I’ve noticed a recurring theme at the open AA meetings I’ve attended lately. Nearly every speaker has said that they came late to the practice of daily meditation, even after working their programs for years. But once they started, they’d give up a lot before they’d give it up. It made me realize how much I’d let my own practice slide.
Prayer and meditation are part of step 11, but I began both early in my Al-Anon program. My sponsor explained that the last three steps were maintenance steps, and I could practice them at any time. I was glad. I once had a daily meditation practice and missed it.
In Al-Anon, the idea behind daily meditation is to quiet the mind so it’s possible to hear the voice of a Higher Power. I’ve heard it explained this way: When pebble is dropped into a stormy pond, it’s difficult to tell. But a pebble dropped into a still pond is unmistakable. You hear it “plop” in the water, and the ripples run outward in every direction. The idea is to make the mind like a still pond.

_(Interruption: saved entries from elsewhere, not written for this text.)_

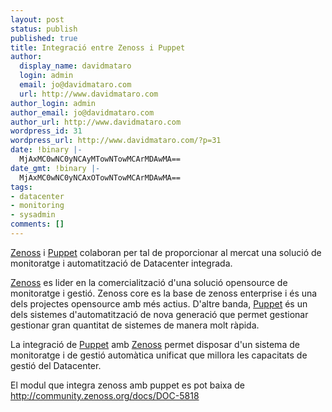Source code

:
 ```yaml
---
layout: post
status: publish
published: true
title: Integració entre Zenoss i Puppet
author:
  display_name: davidmataro
  login: admin
  email: jo@davidmataro.com
  url: http://www.davidmataro.com
author_login: admin
author_email: jo@davidmataro.com
author_url: http://www.davidmataro.com
wordpress_id: 31
wordpress_url: http://www.davidmataro.com/?p=31
date: !binary |-
  MjAxMC0wNC0yNCAyMTowNTowMCArMDAwMA==
date_gmt: !binary |-
  MjAxMC0wNC0yNCAxOTowNTowMCArMDAwMA==
tags:
- datacenter
- monitoring
- sysadmin
comments: []
---
```

<p><a href="http://www.zenoss.com">Zenoss</a> i <a href="http://www.puppetlabs.com">Puppet</a> colaboran per tal de proporcionar al mercat una solució de monitoratge i automatització de Datacenter integrada. </p>
<p><a href="http://www.zenoss.com">Zenoss</a> es lider en la comercialització d'una solució opensource de monitoratge i gestió. Zenoss core es la base de zenoss enterprise i és una dels projectes opensource amb més actius. D'altre banda, <a href="http://www.puppetlabs.com">Puppet</a> és un dels sistemes d'automatització de nova generació que permet gestionar gestionar gran quantitat de sistemes de manera molt ràpida.</p>
<p>La integració de <a href="http://www.puppetlabs.com">Puppet</a> amb <a href="http://www.zenoss.com">Zenoss</a> permet disposar d'un sistema de monitoratge i de gestió automàtica unificat que millora les capacitats de gestió del Datacenter. </p>
<p>El modul que integra zenoss amb puppet es pot baixa de <a href="http://community.zenoss.org/docs/DOC-5818">http://community.zenoss.org/docs/DOC-5818</a></p>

Al-Anon is wide open as far as what constitutes meditation. It can be anything that quiets the mind. For some people, that’s a period of quiet. Exercise works for some. One woman I know uses her time in the garden.
I had always understood prayer as talking to God and meditation as listening. But for my sponsor, that feeling of quiet meditation comes through prayer.
I remember reading once that prayer is a form of meditation, and that all religious faiths practice some form of it. Repeating a prayer over and over works something like a mantra, and so saying a rosary, for example, could be one form of meditation.
The way I learned to meditate is called “mindfulness meditation.” Mostly, it involves paying attention to my breath. I like to begin with a few prayers. I find prayer centers my mind, so it’s more willing to quiet down. Then I focus on my breathing.
There are several variations I’ve been taught, and I find it’s good to mix them up. My mind reacts better when I don’t do the same thing all the time. The simplest method is to focus on the sensation of my breath where it enters my body through my nose.
A variation on the same idea is to follow my breath as it travels into my lungs and back out, noticing even that the air is dry and cool on the way in, but returns warmed and moist. Or to I say to myself “I’m breathing in. I’m breathing out.”
Another method is to focus on an idea, say, “serenity” and to imagine that I am breathing in serenity with every breath. Or I might imagine that I am breathing in serenity and breathing out stress and anxiety.
Of course, thoughts come. But I try to take note of them and release them without attaching. When I realize my mind has grabbed onto an idea and run off down the road with it, I simply remind myself to return to my breathing, without judgment.
When my mind is particularly unruly, I like to imagine myself as a cartoon character sitting serenely at the bottom of a glass of soda. The bubbles rising all around me are my thoughts, and I picture myself simply watching them rise to the surface and break.
Lately, I’ve been trying to spend extra time in prayer and meditation. It’s been so long that my mind is like an unruly child. Even in long periods of meditation, it refuses to quiet down.
Then, one day, it happened. My mind went smooth as glass. I did a body check. Completely relaxed. It was a moment of pure bliss. Ahhhh, I thought. This is it. This is what I’ve been missing. Then it was gone.
It really only qualified as a moment of silence. But what a moment. And I know the more I practice, the more often I will have them and the longer they will be.
So we are off to the land, where I hope to observe several moments of silence in the next few days. There is no internet, so I will not be posting. But I will keep you, my blogging friends, in my thoughts and prayers.